EXERCISE BRIEF:
Once a line is found to contain "Korea", copy it out of the listing.

****************

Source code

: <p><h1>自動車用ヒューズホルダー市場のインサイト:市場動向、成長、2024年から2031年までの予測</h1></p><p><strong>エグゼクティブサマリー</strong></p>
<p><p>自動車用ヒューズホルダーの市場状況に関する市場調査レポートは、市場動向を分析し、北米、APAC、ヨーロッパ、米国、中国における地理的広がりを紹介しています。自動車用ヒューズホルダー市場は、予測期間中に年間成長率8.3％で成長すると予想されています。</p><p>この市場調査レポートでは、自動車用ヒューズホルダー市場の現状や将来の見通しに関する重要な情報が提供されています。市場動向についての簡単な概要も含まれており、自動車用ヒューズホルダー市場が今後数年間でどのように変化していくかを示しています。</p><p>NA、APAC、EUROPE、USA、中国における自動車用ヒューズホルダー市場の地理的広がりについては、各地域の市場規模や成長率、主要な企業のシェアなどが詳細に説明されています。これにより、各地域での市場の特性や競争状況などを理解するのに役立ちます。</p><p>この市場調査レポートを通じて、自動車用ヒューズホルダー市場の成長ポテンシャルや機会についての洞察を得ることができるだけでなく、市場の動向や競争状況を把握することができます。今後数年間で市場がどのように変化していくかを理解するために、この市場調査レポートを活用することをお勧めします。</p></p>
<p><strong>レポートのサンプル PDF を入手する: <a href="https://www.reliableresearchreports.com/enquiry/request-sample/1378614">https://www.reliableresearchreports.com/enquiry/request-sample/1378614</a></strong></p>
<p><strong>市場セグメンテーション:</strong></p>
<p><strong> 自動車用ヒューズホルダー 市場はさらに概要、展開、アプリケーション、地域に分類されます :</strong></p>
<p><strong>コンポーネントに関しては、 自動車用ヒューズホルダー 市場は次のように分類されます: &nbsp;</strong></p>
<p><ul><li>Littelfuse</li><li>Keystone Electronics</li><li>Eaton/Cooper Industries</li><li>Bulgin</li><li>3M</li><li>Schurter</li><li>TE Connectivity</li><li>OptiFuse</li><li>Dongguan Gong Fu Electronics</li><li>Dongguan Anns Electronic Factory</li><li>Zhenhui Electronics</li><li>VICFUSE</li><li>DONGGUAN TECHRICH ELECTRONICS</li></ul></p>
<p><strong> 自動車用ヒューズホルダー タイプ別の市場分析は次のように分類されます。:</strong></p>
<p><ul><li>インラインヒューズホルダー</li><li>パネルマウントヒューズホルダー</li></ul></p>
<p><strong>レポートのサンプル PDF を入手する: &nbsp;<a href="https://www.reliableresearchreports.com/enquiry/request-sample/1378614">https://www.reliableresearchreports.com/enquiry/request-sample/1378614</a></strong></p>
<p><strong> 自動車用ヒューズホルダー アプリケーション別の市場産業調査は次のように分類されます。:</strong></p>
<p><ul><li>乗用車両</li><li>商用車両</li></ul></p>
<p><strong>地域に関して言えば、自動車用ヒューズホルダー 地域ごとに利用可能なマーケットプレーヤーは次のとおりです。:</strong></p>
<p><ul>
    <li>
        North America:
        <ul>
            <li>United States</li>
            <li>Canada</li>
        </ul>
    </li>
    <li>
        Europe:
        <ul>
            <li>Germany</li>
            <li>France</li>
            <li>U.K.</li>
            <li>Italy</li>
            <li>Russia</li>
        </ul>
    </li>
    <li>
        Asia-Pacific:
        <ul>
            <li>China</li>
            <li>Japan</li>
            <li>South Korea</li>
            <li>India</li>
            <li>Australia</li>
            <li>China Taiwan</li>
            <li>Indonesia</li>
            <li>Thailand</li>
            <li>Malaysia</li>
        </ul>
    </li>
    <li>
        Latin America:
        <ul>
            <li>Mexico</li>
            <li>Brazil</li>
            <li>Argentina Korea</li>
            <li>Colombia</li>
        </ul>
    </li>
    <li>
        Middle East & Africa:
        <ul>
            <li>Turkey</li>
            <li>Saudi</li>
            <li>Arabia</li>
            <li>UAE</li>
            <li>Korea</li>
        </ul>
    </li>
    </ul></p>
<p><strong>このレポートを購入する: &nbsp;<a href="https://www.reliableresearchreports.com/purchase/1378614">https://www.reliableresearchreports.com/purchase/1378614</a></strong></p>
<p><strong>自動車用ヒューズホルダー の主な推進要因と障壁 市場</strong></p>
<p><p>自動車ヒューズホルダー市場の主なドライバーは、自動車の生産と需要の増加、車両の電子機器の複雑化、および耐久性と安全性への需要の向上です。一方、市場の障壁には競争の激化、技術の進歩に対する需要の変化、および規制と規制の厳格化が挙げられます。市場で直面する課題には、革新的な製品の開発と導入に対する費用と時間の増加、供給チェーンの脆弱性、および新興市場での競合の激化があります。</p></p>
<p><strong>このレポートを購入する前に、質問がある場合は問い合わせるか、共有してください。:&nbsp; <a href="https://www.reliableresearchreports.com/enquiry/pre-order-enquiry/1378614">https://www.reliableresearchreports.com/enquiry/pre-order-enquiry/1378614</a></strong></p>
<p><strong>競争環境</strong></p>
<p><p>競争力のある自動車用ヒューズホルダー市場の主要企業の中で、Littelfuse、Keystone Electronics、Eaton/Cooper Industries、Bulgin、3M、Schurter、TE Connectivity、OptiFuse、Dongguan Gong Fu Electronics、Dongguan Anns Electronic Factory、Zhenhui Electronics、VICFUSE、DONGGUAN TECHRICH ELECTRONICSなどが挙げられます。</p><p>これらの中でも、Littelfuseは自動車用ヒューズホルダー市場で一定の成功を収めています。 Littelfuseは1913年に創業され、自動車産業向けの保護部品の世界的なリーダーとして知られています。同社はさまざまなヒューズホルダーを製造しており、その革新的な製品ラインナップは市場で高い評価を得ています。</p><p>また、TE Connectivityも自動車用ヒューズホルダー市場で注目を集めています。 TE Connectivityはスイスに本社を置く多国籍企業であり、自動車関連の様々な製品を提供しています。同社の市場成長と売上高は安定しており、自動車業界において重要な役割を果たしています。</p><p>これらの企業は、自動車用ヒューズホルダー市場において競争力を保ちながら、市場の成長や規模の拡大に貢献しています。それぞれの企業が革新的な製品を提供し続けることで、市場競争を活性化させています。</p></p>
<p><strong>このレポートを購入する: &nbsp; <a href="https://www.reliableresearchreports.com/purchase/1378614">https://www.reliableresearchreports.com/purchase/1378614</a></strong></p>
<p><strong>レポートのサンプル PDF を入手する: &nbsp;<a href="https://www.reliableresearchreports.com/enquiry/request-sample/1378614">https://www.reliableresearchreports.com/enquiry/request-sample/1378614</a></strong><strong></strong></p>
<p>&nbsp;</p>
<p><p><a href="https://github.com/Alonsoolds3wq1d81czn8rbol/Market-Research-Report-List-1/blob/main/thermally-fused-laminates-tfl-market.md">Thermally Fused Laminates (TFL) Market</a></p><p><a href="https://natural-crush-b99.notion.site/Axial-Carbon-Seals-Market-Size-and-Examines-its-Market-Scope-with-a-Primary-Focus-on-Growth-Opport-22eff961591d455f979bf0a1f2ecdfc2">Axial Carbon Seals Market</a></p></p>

****************

TASK SOLUTION:
            <li>South Korea</li>
            <li>Argentina Korea</li>
            <li>Korea</li>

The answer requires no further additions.